The scope of hardware startups - samkochhar

It&#x27;s always amazes me to see almost every startup being software based. Is there still room for hardware startups? What does a hardware startup need to make it as big if not bigger than a software startup?
======
kjs3
There is always room for a product start up. Force10, Fire-eye, etc., prove
that. And products are monumentally cool. My brother-in-law is the product
start up guy, and we always marvel at the low barrier to entry I have (as a
services startup guy). The issue is that a hardware start up requires an order
of magnitude or more more resources to get off the ground than a software
startup.

Consider the process for developing the product. For software, that's a
development issue. For hardware, it's (usually) also a development issue, but
it's also a logistics issue.
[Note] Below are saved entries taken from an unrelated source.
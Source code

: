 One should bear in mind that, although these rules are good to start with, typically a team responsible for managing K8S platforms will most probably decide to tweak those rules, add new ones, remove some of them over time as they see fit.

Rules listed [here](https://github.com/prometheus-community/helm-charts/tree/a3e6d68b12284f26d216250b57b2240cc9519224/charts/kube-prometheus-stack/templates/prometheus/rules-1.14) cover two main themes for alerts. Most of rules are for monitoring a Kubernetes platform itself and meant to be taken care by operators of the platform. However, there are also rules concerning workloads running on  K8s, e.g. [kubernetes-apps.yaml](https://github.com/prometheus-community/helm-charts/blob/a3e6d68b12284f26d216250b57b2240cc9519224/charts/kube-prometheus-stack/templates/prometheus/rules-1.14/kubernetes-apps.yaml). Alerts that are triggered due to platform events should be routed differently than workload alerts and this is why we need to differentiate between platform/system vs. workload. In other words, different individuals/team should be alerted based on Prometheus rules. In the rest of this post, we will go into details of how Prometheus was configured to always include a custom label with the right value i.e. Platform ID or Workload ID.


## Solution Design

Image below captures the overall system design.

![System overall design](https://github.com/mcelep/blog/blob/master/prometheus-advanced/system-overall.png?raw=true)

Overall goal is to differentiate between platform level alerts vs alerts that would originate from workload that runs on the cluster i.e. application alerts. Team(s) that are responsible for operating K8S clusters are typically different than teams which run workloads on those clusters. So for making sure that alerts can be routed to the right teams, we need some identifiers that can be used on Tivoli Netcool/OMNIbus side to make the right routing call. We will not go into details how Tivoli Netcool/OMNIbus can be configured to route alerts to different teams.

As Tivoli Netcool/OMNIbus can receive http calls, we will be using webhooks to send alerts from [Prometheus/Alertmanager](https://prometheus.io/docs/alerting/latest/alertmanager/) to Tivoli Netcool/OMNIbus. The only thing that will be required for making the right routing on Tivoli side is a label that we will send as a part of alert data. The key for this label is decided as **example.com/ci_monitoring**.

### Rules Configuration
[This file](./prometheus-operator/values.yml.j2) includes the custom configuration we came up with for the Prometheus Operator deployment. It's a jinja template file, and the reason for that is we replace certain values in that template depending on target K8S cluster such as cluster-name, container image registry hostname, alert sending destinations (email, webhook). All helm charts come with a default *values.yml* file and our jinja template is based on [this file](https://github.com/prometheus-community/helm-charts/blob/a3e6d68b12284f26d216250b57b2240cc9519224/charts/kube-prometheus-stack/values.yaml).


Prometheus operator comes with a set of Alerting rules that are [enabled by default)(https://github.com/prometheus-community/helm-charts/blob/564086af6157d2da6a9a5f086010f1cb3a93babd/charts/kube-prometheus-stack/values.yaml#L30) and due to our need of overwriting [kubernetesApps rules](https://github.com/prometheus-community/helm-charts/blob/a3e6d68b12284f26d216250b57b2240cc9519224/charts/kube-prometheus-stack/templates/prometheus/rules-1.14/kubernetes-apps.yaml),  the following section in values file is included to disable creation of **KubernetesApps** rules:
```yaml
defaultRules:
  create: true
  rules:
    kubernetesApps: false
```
Where do you get the components? Who is going to
assemble it? How are you going to make sure they don't suck? How are you going
to get over the regulatory compliance issues in all the markets you want to
sell to (like FCC certs, ROHS in the EU)? How are you going to package and
ship. Do you use a channel model to support sales/deployment/support or do you
build that yourself?

Consider the support issues. For software, it's a test/patch/deploy issue. For
hardware, it's probably that, plus how do you stock spares? How do you deploy
a tech to service a customer? How do you handle a bad production run? Where is
the feedback loop between reliability in the field vs the test environment? If
you use one, how do you support the channel?

Product just has more of everything.